■ **Task to carry out**:
Lines before the one containing "### 创建项目文件夹" are left out; output the rest of the data exactly, through the final line.

■ **Saved entries**:
----
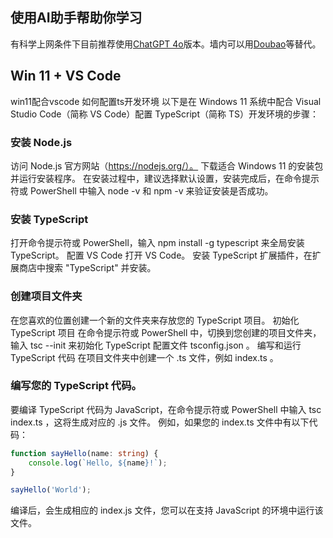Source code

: ## 使用AI助手帮助你学习

有科学上网条件下目前推荐使用[ChatGPT 4o](https://chat.openai.com)版本。墙内可以用[Doubao](https://doubao.com)等替代。

## Win 11 + VS Code

win11配合vscode 如何配置ts开发环境
以下是在 Windows 11 系统中配合 Visual Studio Code（简称 VS Code）配置 TypeScript（简称 TS）开发环境的步骤：

### 安装 Node.js
访问 Node.js 官方网站（https://nodejs.org/）。
下载适合 Windows 11 的安装包并运行安装程序。
在安装过程中，建议选择默认设置，安装完成后，在命令提示符或 PowerShell 中输入 node -v 和 npm -v 来验证安装是否成功。

### 安装 TypeScript
打开命令提示符或 PowerShell，输入 npm install -g typescript 来全局安装 TypeScript。
配置 VS Code
打开 VS Code。
安装 TypeScript 扩展插件，在扩展商店中搜索 "TypeScript" 并安装。

### 创建项目文件夹
在您喜欢的位置创建一个新的文件夹来存放您的 TypeScript 项目。
初始化 TypeScript 项目
在命令提示符或 PowerShell 中，切换到您创建的项目文件夹，输入 tsc --init 来初始化 TypeScript 配置文件 tsconfig.json 。
编写和运行 TypeScript 代码
在项目文件夹中创建一个 .ts 文件，例如 index.ts 。

### 编写您的 TypeScript 代码。
要编译 TypeScript 代码为 JavaScript，在命令提示符或 PowerShell 中输入 tsc index.ts ，这将生成对应的 .js 文件。
例如，如果您的 index.ts 文件中有以下代码：

```typescript
function sayHello(name: string) {
    console.log(`Hello, ${name}!`);
}

sayHello('World');
```

编译后，会生成相应的 index.js 文件，您可以在支持 JavaScript 的环境中运行该文件。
----
■ **Reply**:
### 创建项目文件夹
在您喜欢的位置创建一个新的文件夹来存放您的 TypeScript 项目。
初始化 TypeScript 项目
在命令提示符或 PowerShell 中，切换到您创建的项目文件夹，输入 tsc --init 来初始化 TypeScript 配置文件 tsconfig.json 。
编写和运行 TypeScript 代码
在项目文件夹中创建一个 .ts 文件，例如 index.ts 。

### 编写您的 TypeScript 代码。
要编译 TypeScript 代码为 JavaScript，在命令提示符或 PowerShell 中输入 tsc index.ts ，这将生成对应的 .js 文件。
例如，如果您的 index.ts 文件中有以下代码：

```typescript
function sayHello(name: string) {
    console.log(`Hello, ${name}!`);
}

sayHello('World');
```

编译后，会生成相应的 index.js 文件，您可以在支持 JavaScript 的环境中运行该文件。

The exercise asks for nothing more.